**EXERCISE AIM**
Only these lines of the data below are wanted: the one with "backbones and relevant", the one with "heuristic algorithms. We", and any lines between them, each repeated exactly.

[Saved data entries]
--- START ---

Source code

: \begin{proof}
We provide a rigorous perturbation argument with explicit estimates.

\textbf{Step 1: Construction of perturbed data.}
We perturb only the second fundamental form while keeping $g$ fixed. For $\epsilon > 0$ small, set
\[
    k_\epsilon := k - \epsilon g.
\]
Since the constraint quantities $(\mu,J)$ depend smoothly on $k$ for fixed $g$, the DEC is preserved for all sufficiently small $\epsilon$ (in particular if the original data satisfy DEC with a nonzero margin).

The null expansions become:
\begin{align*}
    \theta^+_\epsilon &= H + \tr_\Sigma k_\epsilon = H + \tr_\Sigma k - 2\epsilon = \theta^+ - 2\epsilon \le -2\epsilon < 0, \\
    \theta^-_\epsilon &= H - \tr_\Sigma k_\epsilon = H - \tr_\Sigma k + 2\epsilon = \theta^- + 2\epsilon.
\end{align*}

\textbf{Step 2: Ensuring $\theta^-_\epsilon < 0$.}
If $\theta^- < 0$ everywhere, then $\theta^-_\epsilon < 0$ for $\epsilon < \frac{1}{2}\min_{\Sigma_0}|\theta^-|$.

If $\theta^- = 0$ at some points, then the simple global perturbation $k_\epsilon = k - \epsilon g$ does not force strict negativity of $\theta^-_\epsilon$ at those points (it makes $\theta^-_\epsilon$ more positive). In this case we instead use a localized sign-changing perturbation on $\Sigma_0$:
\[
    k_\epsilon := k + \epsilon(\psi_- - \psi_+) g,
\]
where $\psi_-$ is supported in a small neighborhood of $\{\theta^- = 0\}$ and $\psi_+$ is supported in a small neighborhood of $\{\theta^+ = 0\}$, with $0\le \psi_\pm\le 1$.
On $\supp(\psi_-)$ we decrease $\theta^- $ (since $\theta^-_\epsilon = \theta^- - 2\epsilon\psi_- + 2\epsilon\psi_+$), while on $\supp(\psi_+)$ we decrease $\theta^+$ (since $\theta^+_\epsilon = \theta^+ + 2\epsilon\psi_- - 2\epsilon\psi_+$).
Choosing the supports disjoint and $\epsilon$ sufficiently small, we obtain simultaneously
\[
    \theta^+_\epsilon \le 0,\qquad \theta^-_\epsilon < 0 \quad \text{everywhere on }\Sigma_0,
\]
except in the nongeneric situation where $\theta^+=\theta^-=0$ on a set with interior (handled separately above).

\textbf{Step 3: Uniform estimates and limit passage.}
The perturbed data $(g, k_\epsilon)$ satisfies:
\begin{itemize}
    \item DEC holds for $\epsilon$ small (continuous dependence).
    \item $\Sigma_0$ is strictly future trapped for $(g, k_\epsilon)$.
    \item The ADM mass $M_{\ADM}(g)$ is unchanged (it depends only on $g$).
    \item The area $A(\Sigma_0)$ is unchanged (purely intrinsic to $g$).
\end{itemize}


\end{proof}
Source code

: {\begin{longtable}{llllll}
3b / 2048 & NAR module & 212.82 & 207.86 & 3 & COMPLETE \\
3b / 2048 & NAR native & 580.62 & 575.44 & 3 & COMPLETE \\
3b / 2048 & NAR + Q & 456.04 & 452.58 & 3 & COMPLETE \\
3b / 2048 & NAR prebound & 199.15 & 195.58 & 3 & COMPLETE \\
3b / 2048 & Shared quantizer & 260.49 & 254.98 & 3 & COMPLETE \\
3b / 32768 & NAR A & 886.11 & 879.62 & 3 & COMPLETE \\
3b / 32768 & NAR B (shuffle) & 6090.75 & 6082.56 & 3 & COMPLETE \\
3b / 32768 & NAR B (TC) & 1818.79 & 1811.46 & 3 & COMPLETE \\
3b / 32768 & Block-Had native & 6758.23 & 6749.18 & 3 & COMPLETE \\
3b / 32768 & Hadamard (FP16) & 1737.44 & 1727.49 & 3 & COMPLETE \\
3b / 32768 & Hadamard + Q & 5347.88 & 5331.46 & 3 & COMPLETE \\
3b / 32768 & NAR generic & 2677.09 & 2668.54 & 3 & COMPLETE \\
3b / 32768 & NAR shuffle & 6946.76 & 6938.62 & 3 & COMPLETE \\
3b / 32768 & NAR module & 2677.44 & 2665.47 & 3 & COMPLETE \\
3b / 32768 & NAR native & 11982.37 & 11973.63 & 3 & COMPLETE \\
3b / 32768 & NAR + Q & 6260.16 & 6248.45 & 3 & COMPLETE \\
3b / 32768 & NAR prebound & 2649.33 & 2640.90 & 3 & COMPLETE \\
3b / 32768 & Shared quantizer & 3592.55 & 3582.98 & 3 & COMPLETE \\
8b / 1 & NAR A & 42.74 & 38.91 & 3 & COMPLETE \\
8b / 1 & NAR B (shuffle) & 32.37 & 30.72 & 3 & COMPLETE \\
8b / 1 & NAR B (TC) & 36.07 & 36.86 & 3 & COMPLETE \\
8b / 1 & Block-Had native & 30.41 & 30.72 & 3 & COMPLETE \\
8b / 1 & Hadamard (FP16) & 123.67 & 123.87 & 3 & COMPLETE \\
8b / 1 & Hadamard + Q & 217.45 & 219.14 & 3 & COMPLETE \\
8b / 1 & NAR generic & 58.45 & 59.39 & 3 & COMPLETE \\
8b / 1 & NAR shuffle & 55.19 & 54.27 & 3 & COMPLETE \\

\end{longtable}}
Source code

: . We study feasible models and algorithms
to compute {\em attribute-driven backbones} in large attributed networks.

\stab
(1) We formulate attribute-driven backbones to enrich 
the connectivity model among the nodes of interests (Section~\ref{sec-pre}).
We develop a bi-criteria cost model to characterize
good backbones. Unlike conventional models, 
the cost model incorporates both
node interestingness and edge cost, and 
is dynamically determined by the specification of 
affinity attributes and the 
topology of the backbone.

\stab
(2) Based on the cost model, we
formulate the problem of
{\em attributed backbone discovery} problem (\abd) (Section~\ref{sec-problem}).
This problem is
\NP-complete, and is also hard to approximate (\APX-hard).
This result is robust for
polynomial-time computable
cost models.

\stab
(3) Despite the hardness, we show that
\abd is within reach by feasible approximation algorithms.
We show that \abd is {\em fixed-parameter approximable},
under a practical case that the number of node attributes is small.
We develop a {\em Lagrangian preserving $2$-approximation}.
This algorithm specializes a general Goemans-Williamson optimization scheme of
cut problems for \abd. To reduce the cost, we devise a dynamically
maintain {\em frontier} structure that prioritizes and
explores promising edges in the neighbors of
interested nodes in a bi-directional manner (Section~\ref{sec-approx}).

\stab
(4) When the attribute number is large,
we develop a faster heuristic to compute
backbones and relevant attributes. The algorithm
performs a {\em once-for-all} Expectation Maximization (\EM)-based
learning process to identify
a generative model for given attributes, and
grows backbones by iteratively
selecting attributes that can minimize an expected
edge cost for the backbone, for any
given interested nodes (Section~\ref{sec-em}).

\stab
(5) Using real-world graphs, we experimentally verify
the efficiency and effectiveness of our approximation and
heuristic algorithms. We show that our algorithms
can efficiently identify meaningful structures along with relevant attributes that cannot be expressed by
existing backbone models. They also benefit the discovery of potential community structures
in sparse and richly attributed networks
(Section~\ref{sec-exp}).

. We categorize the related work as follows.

--- END ---

**RESPONSE**
backbones and relevant attributes. The algorithm
performs a {\em once-for-all} Expectation Maximization (\EM)-based
learning process to identify
a generative model for given attributes, and
grows backbones by iteratively
selecting attributes that can minimize an expected
edge cost for the backbone, for any
given interested nodes (Section~\ref{sec-em}).

\stab
(5) Using real-world graphs, we experimentally verify
the efficiency and effectiveness of our approximation and
heuristic algorithms. We show that our algorithms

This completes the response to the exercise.